◆ **TASK DESCRIPTION**:
Write out, from the entries below, exactly the lines that run between the lines holding "Java(4 stars this week)" and "Simulator(15 stars this week)", inclusive, and stop there.

################

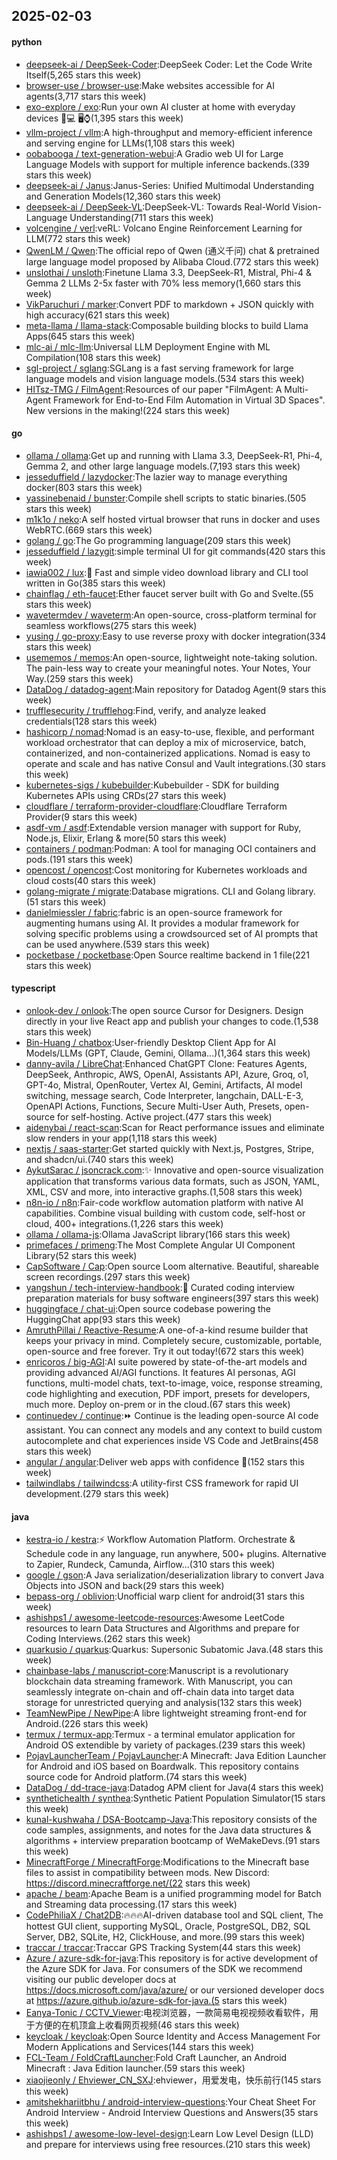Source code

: ## 2025-02-03

#### python
* [deepseek-ai / DeepSeek-Coder](https://github.com/deepseek-ai/DeepSeek-Coder):DeepSeek Coder: Let the Code Write Itself(5,265 stars this week)
* [browser-use / browser-use](https://github.com/browser-use/browser-use):Make websites accessible for AI agents(3,717 stars this week)
* [exo-explore / exo](https://github.com/exo-explore/exo):Run your own AI cluster at home with everyday devices 📱💻 🖥️⌚(1,395 stars this week)
* [vllm-project / vllm](https://github.com/vllm-project/vllm):A high-throughput and memory-efficient inference and serving engine for LLMs(1,108 stars this week)
* [oobabooga / text-generation-webui](https://github.com/oobabooga/text-generation-webui):A Gradio web UI for Large Language Models with support for multiple inference backends.(339 stars this week)
* [deepseek-ai / Janus](https://github.com/deepseek-ai/Janus):Janus-Series: Unified Multimodal Understanding and Generation Models(12,360 stars this week)
* [deepseek-ai / DeepSeek-VL](https://github.com/deepseek-ai/DeepSeek-VL):DeepSeek-VL: Towards Real-World Vision-Language Understanding(711 stars this week)
* [volcengine / verl](https://github.com/volcengine/verl):veRL: Volcano Engine Reinforcement Learning for LLM(772 stars this week)
* [QwenLM / Qwen](https://github.com/QwenLM/Qwen):The official repo of Qwen (通义千问) chat & pretrained large language model proposed by Alibaba Cloud.(772 stars this week)
* [unslothai / unsloth](https://github.com/unslothai/unsloth):Finetune Llama 3.3, DeepSeek-R1, Mistral, Phi-4 & Gemma 2 LLMs 2-5x faster with 70% less memory(1,660 stars this week)
* [VikParuchuri / marker](https://github.com/VikParuchuri/marker):Convert PDF to markdown + JSON quickly with high accuracy(621 stars this week)
* [meta-llama / llama-stack](https://github.com/meta-llama/llama-stack):Composable building blocks to build Llama Apps(645 stars this week)
* [mlc-ai / mlc-llm](https://github.com/mlc-ai/mlc-llm):Universal LLM Deployment Engine with ML Compilation(108 stars this week)
* [sgl-project / sglang](https://github.com/sgl-project/sglang):SGLang is a fast serving framework for large language models and vision language models.(534 stars this week)
* [HITsz-TMG / FilmAgent](https://github.com/HITsz-TMG/FilmAgent):Resources of our paper "FilmAgent: A Multi-Agent Framework for End-to-End Film Automation in Virtual 3D Spaces". New versions in the making!(224 stars this week)

#### go
* [ollama / ollama](https://github.com/ollama/ollama):Get up and running with Llama 3.3, DeepSeek-R1, Phi-4, Gemma 2, and other large language models.(7,193 stars this week)
* [jesseduffield / lazydocker](https://github.com/jesseduffield/lazydocker):The lazier way to manage everything docker(803 stars this week)
* [yassinebenaid / bunster](https://github.com/yassinebenaid/bunster):Compile shell scripts to static binaries.(505 stars this week)
* [m1k1o / neko](https://github.com/m1k1o/neko):A self hosted virtual browser that runs in docker and uses WebRTC.(669 stars this week)
* [golang / go](https://github.com/golang/go):The Go programming language(209 stars this week)
* [jesseduffield / lazygit](https://github.com/jesseduffield/lazygit):simple terminal UI for git commands(420 stars this week)
* [iawia002 / lux](https://github.com/iawia002/lux):👾 Fast and simple video download library and CLI tool written in Go(385 stars this week)
* [chainflag / eth-faucet](https://github.com/chainflag/eth-faucet):Ether faucet server built with Go and Svelte.(55 stars this week)
* [wavetermdev / waveterm](https://github.com/wavetermdev/waveterm):An open-source, cross-platform terminal for seamless workflows(275 stars this week)
* [yusing / go-proxy](https://github.com/yusing/go-proxy):Easy to use reverse proxy with docker integration(334 stars this week)
* [usememos / memos](https://github.com/usememos/memos):An open-source, lightweight note-taking solution. The pain-less way to create your meaningful notes. Your Notes, Your Way.(259 stars this week)
* [DataDog / datadog-agent](https://github.com/DataDog/datadog-agent):Main repository for Datadog Agent(9 stars this week)
* [trufflesecurity / trufflehog](https://github.com/trufflesecurity/trufflehog):Find, verify, and analyze leaked credentials(128 stars this week)
* [hashicorp / nomad](https://github.com/hashicorp/nomad):Nomad is an easy-to-use, flexible, and performant workload orchestrator that can deploy a mix of microservice, batch, containerized, and non-containerized applications. Nomad is easy to operate and scale and has native Consul and Vault integrations.(30 stars this week)
* [kubernetes-sigs / kubebuilder](https://github.com/kubernetes-sigs/kubebuilder):Kubebuilder - SDK for building Kubernetes APIs using CRDs(27 stars this week)
* [cloudflare / terraform-provider-cloudflare](https://github.com/cloudflare/terraform-provider-cloudflare):Cloudflare Terraform Provider(9 stars this week)
* [asdf-vm / asdf](https://github.com/asdf-vm/asdf):Extendable version manager with support for Ruby, Node.js, Elixir, Erlang & more(50 stars this week)
* [containers / podman](https://github.com/containers/podman):Podman: A tool for managing OCI containers and pods.(191 stars this week)
* [opencost / opencost](https://github.com/opencost/opencost):Cost monitoring for Kubernetes workloads and cloud costs(40 stars this week)
* [golang-migrate / migrate](https://github.com/golang-migrate/migrate):Database migrations. CLI and Golang library.(51 stars this week)
* [danielmiessler / fabric](https://github.com/danielmiessler/fabric):fabric is an open-source framework for augmenting humans using AI. It provides a modular framework for solving specific problems using a crowdsourced set of AI prompts that can be used anywhere.(539 stars this week)
* [pocketbase / pocketbase](https://github.com/pocketbase/pocketbase):Open Source realtime backend in 1 file(221 stars this week)

#### typescript
* [onlook-dev / onlook](https://github.com/onlook-dev/onlook):The open source Cursor for Designers. Design directly in your live React app and publish your changes to code.(1,538 stars this week)
* [Bin-Huang / chatbox](https://github.com/Bin-Huang/chatbox):User-friendly Desktop Client App for AI Models/LLMs (GPT, Claude, Gemini, Ollama...)(1,364 stars this week)
* [danny-avila / LibreChat](https://github.com/danny-avila/LibreChat):Enhanced ChatGPT Clone: Features Agents, DeepSeek, Anthropic, AWS, OpenAI, Assistants API, Azure, Groq, o1, GPT-4o, Mistral, OpenRouter, Vertex AI, Gemini, Artifacts, AI model switching, message search, Code Interpreter, langchain, DALL-E-3, OpenAPI Actions, Functions, Secure Multi-User Auth, Presets, open-source for self-hosting. Active project.(477 stars this week)
* [aidenybai / react-scan](https://github.com/aidenybai/react-scan):Scan for React performance issues and eliminate slow renders in your app(1,118 stars this week)
* [nextjs / saas-starter](https://github.com/nextjs/saas-starter):Get started quickly with Next.js, Postgres, Stripe, and shadcn/ui.(740 stars this week)
* [AykutSarac / jsoncrack.com](https://github.com/AykutSarac/jsoncrack.com):✨ Innovative and open-source visualization application that transforms various data formats, such as JSON, YAML, XML, CSV and more, into interactive graphs.(1,508 stars this week)
* [n8n-io / n8n](https://github.com/n8n-io/n8n):Fair-code workflow automation platform with native AI capabilities. Combine visual building with custom code, self-host or cloud, 400+ integrations.(1,226 stars this week)
* [ollama / ollama-js](https://github.com/ollama/ollama-js):Ollama JavaScript library(166 stars this week)
* [primefaces / primeng](https://github.com/primefaces/primeng):The Most Complete Angular UI Component Library(52 stars this week)
* [CapSoftware / Cap](https://github.com/CapSoftware/Cap):Open source Loom alternative. Beautiful, shareable screen recordings.(297 stars this week)
* [yangshun / tech-interview-handbook](https://github.com/yangshun/tech-interview-handbook):💯 Curated coding interview preparation materials for busy software engineers(397 stars this week)
* [huggingface / chat-ui](https://github.com/huggingface/chat-ui):Open source codebase powering the HuggingChat app(93 stars this week)
* [AmruthPillai / Reactive-Resume](https://github.com/AmruthPillai/Reactive-Resume):A one-of-a-kind resume builder that keeps your privacy in mind. Completely secure, customizable, portable, open-source and free forever. Try it out today!(672 stars this week)
* [enricoros / big-AGI](https://github.com/enricoros/big-AGI):AI suite powered by state-of-the-art models and providing advanced AI/AGI functions. It features AI personas, AGI functions, multi-model chats, text-to-image, voice, response streaming, code highlighting and execution, PDF import, presets for developers, much more. Deploy on-prem or in the cloud.(67 stars this week)
* [continuedev / continue](https://github.com/continuedev/continue):⏩ Continue is the leading open-source AI code assistant. You can connect any models and any context to build custom autocomplete and chat experiences inside VS Code and JetBrains(458 stars this week)
* [angular / angular](https://github.com/angular/angular):Deliver web apps with confidence 🚀(152 stars this week)
* [tailwindlabs / tailwindcss](https://github.com/tailwindlabs/tailwindcss):A utility-first CSS framework for rapid UI development.(279 stars this week)

#### java
* [kestra-io / kestra](https://github.com/kestra-io/kestra):⚡ Workflow Automation Platform. Orchestrate & Schedule code in any language, run anywhere, 500+ plugins. Alternative to Zapier, Rundeck, Camunda, Airflow...(310 stars this week)
* [google / gson](https://github.com/google/gson):A Java serialization/deserialization library to convert Java Objects into JSON and back(29 stars this week)
* [bepass-org / oblivion](https://github.com/bepass-org/oblivion):Unofficial warp client for android(31 stars this week)
* [ashishps1 / awesome-leetcode-resources](https://github.com/ashishps1/awesome-leetcode-resources):Awesome LeetCode resources to learn Data Structures and Algorithms and prepare for Coding Interviews.(262 stars this week)
* [quarkusio / quarkus](https://github.com/quarkusio/quarkus):Quarkus: Supersonic Subatomic Java.(48 stars this week)
* [chainbase-labs / manuscript-core](https://github.com/chainbase-labs/manuscript-core):Manuscript is a revolutionary blockchain data streaming framework. With Manuscript, you can seamlessly integrate on-chain and off-chain data into target data storage for unrestricted querying and analysis(132 stars this week)
* [TeamNewPipe / NewPipe](https://github.com/TeamNewPipe/NewPipe):A libre lightweight streaming front-end for Android.(226 stars this week)
* [termux / termux-app](https://github.com/termux/termux-app):Termux - a terminal emulator application for Android OS extendible by variety of packages.(239 stars this week)
* [PojavLauncherTeam / PojavLauncher](https://github.com/PojavLauncherTeam/PojavLauncher):A Minecraft: Java Edition Launcher for Android and iOS based on Boardwalk. This repository contains source code for Android platform.(74 stars this week)
* [DataDog / dd-trace-java](https://github.com/DataDog/dd-trace-java):Datadog APM client for Java(4 stars this week)
* [synthetichealth / synthea](https://github.com/synthetichealth/synthea):Synthetic Patient Population Simulator(15 stars this week)
* [kunal-kushwaha / DSA-Bootcamp-Java](https://github.com/kunal-kushwaha/DSA-Bootcamp-Java):This repository consists of the code samples, assignments, and notes for the Java data structures & algorithms + interview preparation bootcamp of WeMakeDevs.(91 stars this week)
* [MinecraftForge / MinecraftForge](https://github.com/MinecraftForge/MinecraftForge):Modifications to the Minecraft base files to assist in compatibility between mods. New Discord: https://discord.minecraftforge.net/(22 stars this week)
* [apache / beam](https://github.com/apache/beam):Apache Beam is a unified programming model for Batch and Streaming data processing.(17 stars this week)
* [CodePhiliaX / Chat2DB](https://github.com/CodePhiliaX/Chat2DB):🔥🔥🔥AI-driven database tool and SQL client, The hottest GUI client, supporting MySQL, Oracle, PostgreSQL, DB2, SQL Server, DB2, SQLite, H2, ClickHouse, and more.(99 stars this week)
* [traccar / traccar](https://github.com/traccar/traccar):Traccar GPS Tracking System(44 stars this week)
* [Azure / azure-sdk-for-java](https://github.com/Azure/azure-sdk-for-java):This repository is for active development of the Azure SDK for Java. For consumers of the SDK we recommend visiting our public developer docs at https://docs.microsoft.com/java/azure/ or our versioned developer docs at https://azure.github.io/azure-sdk-for-java.(5 stars this week)
* [Eanya-Tonic / CCTV_Viewer](https://github.com/Eanya-Tonic/CCTV_Viewer):电视浏览器，一款简易电视视频收看软件，用于方便的在机顶盒上收看网页视频(46 stars this week)
* [keycloak / keycloak](https://github.com/keycloak/keycloak):Open Source Identity and Access Management For Modern Applications and Services(144 stars this week)
* [FCL-Team / FoldCraftLauncher](https://github.com/FCL-Team/FoldCraftLauncher):Fold Craft Launcher, an Android Minecraft : Java Edition launcher.(59 stars this week)
* [xiaojieonly / Ehviewer_CN_SXJ](https://github.com/xiaojieonly/Ehviewer_CN_SXJ):ehviewer，用爱发电，快乐前行(145 stars this week)
* [amitshekhariitbhu / android-interview-questions](https://github.com/amitshekhariitbhu/android-interview-questions):Your Cheat Sheet For Android Interview - Android Interview Questions and Answers(35 stars this week)
* [ashishps1 / awesome-low-level-design](https://github.com/ashishps1/awesome-low-level-design):Learn Low Level Design (LLD) and prepare for interviews using free resources.(210 stars this week)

################

◆ **EXERCISE RESPONSE**:
* [DataDog / dd-trace-java](https://github.com/DataDog/dd-trace-java):Datadog APM client for Java(4 stars this week)
* [synthetichealth / synthea](https://github.com/synthetichealth/synthea):Synthetic Patient Population Simulator(15 stars this week)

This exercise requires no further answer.